■ What the exercise asks ■
Check each line of the records below for the string "metrics", then state how many lines contain it, with no other output.

■ Listed records ■
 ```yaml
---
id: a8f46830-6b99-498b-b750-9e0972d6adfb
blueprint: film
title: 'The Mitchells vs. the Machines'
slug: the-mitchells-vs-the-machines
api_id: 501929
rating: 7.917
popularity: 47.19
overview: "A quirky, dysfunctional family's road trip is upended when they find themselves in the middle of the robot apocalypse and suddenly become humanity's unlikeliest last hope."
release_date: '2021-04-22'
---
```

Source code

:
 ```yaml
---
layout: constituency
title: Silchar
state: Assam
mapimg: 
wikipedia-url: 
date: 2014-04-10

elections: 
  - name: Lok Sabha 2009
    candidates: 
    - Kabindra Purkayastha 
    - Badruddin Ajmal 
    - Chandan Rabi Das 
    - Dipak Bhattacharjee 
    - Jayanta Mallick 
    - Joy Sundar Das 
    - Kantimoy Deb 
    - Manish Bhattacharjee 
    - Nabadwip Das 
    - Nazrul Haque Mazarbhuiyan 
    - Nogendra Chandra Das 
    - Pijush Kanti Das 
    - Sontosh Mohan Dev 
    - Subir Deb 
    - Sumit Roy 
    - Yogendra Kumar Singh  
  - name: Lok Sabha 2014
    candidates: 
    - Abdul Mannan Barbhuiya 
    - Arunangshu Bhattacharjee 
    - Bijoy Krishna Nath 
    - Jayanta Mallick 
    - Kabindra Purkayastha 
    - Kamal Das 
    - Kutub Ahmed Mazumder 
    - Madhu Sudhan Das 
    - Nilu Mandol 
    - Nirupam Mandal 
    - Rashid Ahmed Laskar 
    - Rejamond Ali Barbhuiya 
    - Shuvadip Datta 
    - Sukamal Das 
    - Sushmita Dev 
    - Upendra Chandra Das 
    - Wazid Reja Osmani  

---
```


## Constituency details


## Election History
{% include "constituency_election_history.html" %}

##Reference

...

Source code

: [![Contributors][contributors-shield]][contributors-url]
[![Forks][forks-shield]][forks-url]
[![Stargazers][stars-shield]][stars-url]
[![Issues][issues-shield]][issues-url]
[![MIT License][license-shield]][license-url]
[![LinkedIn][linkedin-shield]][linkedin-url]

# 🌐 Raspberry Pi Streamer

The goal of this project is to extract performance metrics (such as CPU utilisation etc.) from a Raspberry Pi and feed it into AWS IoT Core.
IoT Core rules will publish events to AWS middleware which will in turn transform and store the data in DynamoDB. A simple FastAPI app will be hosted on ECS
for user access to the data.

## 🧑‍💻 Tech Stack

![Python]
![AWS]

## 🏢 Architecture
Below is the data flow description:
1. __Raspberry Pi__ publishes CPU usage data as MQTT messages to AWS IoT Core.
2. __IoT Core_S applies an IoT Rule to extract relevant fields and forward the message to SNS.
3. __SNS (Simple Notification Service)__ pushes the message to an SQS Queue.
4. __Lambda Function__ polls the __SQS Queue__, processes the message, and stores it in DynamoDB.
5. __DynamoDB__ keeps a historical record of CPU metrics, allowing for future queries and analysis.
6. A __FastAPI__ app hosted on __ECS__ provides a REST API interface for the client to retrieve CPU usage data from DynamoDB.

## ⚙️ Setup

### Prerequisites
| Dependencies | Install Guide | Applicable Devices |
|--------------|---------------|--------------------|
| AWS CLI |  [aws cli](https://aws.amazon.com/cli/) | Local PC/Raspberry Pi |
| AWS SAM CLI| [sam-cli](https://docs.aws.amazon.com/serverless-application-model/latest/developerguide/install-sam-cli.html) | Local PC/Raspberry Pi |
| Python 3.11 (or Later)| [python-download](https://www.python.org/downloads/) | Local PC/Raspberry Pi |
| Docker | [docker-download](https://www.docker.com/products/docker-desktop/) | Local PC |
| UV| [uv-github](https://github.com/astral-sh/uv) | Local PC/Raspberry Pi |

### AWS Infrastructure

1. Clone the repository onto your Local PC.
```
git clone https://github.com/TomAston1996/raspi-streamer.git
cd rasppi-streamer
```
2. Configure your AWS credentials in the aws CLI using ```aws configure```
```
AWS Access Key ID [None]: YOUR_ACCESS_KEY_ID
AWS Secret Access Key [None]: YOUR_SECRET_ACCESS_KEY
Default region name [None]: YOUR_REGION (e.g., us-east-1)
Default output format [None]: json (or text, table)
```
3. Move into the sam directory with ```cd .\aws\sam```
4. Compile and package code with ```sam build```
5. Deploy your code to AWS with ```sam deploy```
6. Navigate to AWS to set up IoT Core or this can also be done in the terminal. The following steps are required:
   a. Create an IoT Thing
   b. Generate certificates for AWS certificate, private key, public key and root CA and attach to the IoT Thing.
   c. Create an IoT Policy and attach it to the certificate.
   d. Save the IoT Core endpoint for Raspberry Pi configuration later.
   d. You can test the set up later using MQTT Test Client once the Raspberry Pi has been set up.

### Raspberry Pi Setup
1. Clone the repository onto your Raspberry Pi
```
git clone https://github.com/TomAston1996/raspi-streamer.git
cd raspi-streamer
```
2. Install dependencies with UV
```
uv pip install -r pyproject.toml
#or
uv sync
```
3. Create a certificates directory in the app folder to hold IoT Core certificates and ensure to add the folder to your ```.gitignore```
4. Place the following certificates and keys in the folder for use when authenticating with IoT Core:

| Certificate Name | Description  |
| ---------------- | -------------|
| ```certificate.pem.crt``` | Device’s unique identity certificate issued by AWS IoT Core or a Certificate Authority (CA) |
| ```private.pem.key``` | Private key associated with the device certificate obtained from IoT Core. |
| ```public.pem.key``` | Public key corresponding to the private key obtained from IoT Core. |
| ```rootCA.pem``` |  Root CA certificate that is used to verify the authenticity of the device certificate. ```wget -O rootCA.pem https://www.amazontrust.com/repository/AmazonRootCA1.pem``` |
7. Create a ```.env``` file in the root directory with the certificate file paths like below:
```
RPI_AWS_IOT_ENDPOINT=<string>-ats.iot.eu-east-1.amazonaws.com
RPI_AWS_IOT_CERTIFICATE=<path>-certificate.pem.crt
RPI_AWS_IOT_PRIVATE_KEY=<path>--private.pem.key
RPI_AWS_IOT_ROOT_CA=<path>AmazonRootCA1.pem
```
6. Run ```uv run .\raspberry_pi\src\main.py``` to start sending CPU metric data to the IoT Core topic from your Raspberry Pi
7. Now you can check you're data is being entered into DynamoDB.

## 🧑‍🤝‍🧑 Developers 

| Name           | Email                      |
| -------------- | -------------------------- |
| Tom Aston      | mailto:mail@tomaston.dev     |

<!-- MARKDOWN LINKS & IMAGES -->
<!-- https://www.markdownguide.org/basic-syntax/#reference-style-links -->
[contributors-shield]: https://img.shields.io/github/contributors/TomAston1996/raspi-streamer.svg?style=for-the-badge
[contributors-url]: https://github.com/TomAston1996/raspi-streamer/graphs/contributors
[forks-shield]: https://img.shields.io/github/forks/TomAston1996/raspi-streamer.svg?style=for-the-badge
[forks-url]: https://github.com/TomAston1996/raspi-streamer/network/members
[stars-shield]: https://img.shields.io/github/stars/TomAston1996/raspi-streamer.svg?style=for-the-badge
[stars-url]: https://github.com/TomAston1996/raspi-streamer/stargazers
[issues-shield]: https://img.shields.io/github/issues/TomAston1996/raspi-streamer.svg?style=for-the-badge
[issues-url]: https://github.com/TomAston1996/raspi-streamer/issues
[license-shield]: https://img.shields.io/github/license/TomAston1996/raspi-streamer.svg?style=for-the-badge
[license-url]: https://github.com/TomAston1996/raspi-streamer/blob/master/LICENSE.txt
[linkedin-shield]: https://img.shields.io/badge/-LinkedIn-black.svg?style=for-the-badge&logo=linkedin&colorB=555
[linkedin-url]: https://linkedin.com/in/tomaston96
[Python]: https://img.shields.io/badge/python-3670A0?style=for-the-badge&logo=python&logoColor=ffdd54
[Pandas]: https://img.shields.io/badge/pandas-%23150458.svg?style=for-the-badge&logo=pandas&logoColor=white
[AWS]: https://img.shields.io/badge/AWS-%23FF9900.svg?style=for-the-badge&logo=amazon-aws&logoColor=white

■ Task output ■
2